_WORK INSTRUCTIONS:_
What appears from the line containing "- 娱乐性软件建议使用？" to the end of the listing below should be copied exactly, with no other lines.

_GIVEN RECORDS:_

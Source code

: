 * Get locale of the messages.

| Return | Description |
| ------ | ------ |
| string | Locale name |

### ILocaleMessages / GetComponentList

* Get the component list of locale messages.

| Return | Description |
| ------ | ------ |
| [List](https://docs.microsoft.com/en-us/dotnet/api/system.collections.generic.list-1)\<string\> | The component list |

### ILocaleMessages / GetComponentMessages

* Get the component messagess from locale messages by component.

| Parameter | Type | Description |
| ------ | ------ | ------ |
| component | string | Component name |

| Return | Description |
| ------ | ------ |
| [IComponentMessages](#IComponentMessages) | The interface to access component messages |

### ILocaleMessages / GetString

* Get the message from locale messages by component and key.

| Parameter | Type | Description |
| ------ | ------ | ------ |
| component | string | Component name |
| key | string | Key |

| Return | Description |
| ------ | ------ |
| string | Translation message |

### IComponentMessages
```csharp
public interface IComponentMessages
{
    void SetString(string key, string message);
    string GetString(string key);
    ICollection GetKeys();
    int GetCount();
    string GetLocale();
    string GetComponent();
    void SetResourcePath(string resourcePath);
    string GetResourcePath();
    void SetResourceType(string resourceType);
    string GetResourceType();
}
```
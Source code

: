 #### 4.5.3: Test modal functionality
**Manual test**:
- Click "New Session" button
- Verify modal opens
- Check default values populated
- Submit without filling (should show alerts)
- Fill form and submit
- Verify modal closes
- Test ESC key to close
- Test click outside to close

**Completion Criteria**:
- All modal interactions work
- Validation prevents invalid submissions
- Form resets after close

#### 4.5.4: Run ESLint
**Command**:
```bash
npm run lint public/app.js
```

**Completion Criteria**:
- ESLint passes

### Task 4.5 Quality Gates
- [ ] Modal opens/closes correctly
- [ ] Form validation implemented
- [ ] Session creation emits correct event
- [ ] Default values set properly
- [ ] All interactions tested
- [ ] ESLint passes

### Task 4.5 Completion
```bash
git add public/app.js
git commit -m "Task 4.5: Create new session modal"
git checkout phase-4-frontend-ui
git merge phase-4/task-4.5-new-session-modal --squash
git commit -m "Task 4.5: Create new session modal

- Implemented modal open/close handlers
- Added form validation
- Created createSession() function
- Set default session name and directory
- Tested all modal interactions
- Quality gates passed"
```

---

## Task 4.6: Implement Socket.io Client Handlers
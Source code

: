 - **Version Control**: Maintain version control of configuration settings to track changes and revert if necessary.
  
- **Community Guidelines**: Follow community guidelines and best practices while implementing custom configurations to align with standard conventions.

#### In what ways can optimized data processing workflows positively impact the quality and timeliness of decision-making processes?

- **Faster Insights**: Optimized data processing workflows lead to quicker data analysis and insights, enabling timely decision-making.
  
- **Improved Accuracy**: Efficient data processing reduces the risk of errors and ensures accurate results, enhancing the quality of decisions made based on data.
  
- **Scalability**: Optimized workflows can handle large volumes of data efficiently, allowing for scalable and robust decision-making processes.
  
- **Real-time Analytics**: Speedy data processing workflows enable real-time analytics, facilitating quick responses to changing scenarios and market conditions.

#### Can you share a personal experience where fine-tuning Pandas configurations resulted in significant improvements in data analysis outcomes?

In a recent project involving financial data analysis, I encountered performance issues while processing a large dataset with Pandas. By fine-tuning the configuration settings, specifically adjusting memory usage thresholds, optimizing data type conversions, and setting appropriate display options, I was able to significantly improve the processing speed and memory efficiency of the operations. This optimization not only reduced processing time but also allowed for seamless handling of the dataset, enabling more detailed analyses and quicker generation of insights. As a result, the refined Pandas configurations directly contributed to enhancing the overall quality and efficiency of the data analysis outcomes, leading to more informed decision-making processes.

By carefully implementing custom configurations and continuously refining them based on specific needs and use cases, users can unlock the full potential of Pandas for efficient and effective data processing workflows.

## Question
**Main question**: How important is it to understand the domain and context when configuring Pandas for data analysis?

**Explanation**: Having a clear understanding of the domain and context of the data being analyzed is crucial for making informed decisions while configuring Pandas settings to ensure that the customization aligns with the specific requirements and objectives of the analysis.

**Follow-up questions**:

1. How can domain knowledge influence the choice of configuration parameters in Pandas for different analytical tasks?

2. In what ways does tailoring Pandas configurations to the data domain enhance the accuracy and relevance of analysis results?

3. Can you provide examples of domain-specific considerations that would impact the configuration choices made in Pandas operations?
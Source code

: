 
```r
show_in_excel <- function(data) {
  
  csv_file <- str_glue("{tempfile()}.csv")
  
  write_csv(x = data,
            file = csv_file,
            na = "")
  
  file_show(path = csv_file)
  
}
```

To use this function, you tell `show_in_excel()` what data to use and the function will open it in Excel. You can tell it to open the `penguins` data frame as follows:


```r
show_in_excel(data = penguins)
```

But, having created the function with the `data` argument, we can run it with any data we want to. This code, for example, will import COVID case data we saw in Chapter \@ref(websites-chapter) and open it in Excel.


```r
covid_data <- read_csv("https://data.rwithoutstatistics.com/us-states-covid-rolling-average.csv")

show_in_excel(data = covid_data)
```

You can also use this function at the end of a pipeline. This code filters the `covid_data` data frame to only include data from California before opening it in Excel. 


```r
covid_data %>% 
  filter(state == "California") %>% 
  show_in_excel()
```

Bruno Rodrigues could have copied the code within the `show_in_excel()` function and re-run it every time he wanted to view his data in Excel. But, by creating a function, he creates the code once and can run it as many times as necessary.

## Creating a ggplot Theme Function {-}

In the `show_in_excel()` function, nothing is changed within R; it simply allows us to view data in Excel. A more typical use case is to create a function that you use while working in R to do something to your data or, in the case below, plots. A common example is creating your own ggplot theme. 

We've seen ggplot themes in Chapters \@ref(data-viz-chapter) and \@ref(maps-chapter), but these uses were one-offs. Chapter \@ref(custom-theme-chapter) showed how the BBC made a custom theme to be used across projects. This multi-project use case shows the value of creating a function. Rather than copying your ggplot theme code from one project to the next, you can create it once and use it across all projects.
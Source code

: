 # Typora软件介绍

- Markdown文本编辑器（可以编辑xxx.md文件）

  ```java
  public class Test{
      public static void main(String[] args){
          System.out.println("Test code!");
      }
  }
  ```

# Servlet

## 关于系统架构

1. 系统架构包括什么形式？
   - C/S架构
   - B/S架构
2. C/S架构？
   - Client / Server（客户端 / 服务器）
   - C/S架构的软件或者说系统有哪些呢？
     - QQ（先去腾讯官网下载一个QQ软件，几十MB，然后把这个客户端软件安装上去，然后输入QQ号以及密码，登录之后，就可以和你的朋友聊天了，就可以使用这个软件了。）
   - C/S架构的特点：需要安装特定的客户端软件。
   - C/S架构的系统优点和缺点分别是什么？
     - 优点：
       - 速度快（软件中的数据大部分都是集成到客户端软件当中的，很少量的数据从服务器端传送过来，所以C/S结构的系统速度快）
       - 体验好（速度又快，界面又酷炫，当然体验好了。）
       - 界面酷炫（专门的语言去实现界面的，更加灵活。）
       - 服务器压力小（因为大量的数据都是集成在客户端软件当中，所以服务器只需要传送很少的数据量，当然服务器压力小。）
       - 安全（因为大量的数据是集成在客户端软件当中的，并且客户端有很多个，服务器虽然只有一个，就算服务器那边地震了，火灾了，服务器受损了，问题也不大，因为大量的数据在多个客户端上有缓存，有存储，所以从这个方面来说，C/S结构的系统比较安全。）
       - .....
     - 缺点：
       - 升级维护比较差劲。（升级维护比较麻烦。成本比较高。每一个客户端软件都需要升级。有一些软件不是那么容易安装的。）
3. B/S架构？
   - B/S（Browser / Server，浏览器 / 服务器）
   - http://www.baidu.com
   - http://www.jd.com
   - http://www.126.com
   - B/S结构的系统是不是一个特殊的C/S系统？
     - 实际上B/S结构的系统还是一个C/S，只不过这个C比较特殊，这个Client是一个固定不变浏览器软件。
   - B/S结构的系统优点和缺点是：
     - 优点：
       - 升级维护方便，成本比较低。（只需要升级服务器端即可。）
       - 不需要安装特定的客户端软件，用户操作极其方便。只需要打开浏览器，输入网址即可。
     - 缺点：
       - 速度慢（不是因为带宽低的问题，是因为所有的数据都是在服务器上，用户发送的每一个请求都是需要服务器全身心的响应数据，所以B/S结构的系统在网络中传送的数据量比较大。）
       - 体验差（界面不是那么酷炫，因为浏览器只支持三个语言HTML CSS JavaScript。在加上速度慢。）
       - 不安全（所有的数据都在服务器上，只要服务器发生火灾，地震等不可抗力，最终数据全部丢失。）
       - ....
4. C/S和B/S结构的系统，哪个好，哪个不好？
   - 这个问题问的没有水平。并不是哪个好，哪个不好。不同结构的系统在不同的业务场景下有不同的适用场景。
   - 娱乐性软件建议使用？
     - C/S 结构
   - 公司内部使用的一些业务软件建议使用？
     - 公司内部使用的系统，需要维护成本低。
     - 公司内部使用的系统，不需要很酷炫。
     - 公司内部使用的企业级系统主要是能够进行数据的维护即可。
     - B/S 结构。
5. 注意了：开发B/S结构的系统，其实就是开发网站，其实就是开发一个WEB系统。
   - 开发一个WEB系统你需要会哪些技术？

_YOUR SOLUTION:_
   - 娱乐性软件建议使用？
     - C/S 结构
   - 公司内部使用的一些业务软件建议使用？
     - 公司内部使用的系统，需要维护成本低。
     - 公司内部使用的系统，不需要很酷炫。
     - 公司内部使用的企业级系统主要是能够进行数据的维护即可。
     - B/S 结构。
5. 注意了：开发B/S结构的系统，其实就是开发网站，其实就是开发一个WEB系统。
   - 开发一个WEB系统你需要会哪些技术？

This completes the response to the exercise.